Aerial view of S’Urachi nuraghe
Bronze torch-holder

Prestigious foreign goods

The community at S’Urachi likely enjoyed prestige and overseas connections, as is indicated by this bronze torch-holder (thymiaterion) found at or near the site. The piece originated in the eastern Mediterranean, likely in Cyprus, and is an example of the rare, high-end items found throughout the ancient Near East and Mediterranean from the tenth through the seventh centuries BCE—exclusively in elite contexts such as royal palaces and “princely tombs.” This torch-holder is a strong reminder that S’Urachi was already in the early Iron Age a well-connected place—precisely the kind of place from which the people buried at Mont’e Prama would have hailed.

Miniature nuraghe

Miniature nuraghi

At Mont’e Prama, in addition to the life-size human statues, there are at least sixteen stone sculptures of nuraghi, some of which stand half a meter tall. These are evidently far from life-size. They are made from the same soft sandstone as the statues, which is local to the Sinis peninsula. 

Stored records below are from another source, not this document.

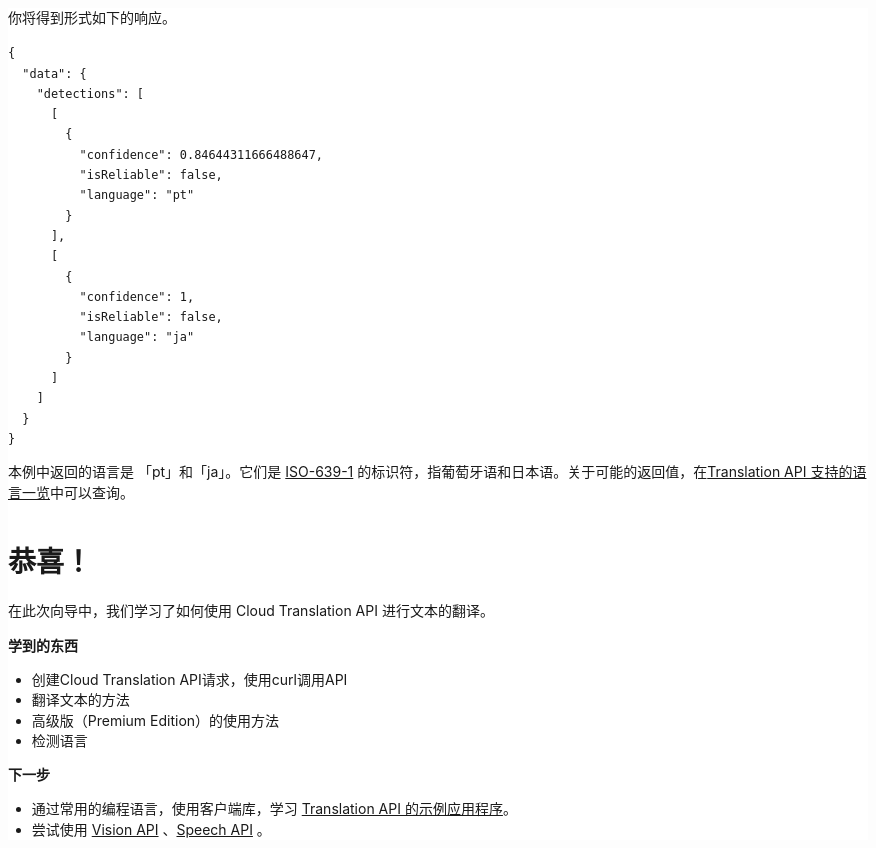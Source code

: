 你将得到形式如下的响应。

``` 
{
  "data": {
    "detections": [
      [
        {
          "confidence": 0.84644311666488647,
          "isReliable": false,
          "language": "pt"
        }
      ],
      [
        {
          "confidence": 1,
          "isReliable": false,
          "language": "ja"
        }
      ]
    ]
  }
}
```

本例中返回的语言是 「pt」和「ja」。它们是 [ISO-639-1](https://en.wikipedia.org/wiki/ISO_639-1) 的标识符，指葡萄牙语和日本语。关于可能的返回值，在[Translation API 支持的语言一览](https://cloud.google.com/translate/docs/languages)中可以查询。

# 恭喜！

在此次向导中，我们学习了如何使用 Cloud Translation API 进行文本的翻译。

**学到的东西**

* 创建Cloud Translation API请求，使用curl调用API
* 翻译文本的方法
* 高级版（Premium Edition）的使用方法
* 检测语言

**下一步**

* 通过常用的编程语言，使用客户端库，学习 [Translation API 的示例应用程序](https://cloud.google.com/translate/docs/samples)。
* 尝试使用 [Vision API](https://cloud.google.com/vision/) 、[Speech API](https://cloud.google.com/speech/) 。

Nuraghe “models” or miniatures are a well-established category of Nuragic material culture that is found throughout Sardinia and represents a key characteristic of the Iron Age. Such miniature nuraghi have primarily been recorded at sites such as the large sanctuaries and “meeting huts.” During this process, new habitable nuraghi were no longer being built, and social and political life shifted to villages—at least in the largest nuraghe complexes associated with elites.

The importance of nuraghi was thus transferred to the miniature models, which functioned to symbolically bestow power and prestige on the new centers of political life.

This miniature nuraghe, with its representation of a person and an animal, comes from the site called Serra is Araus.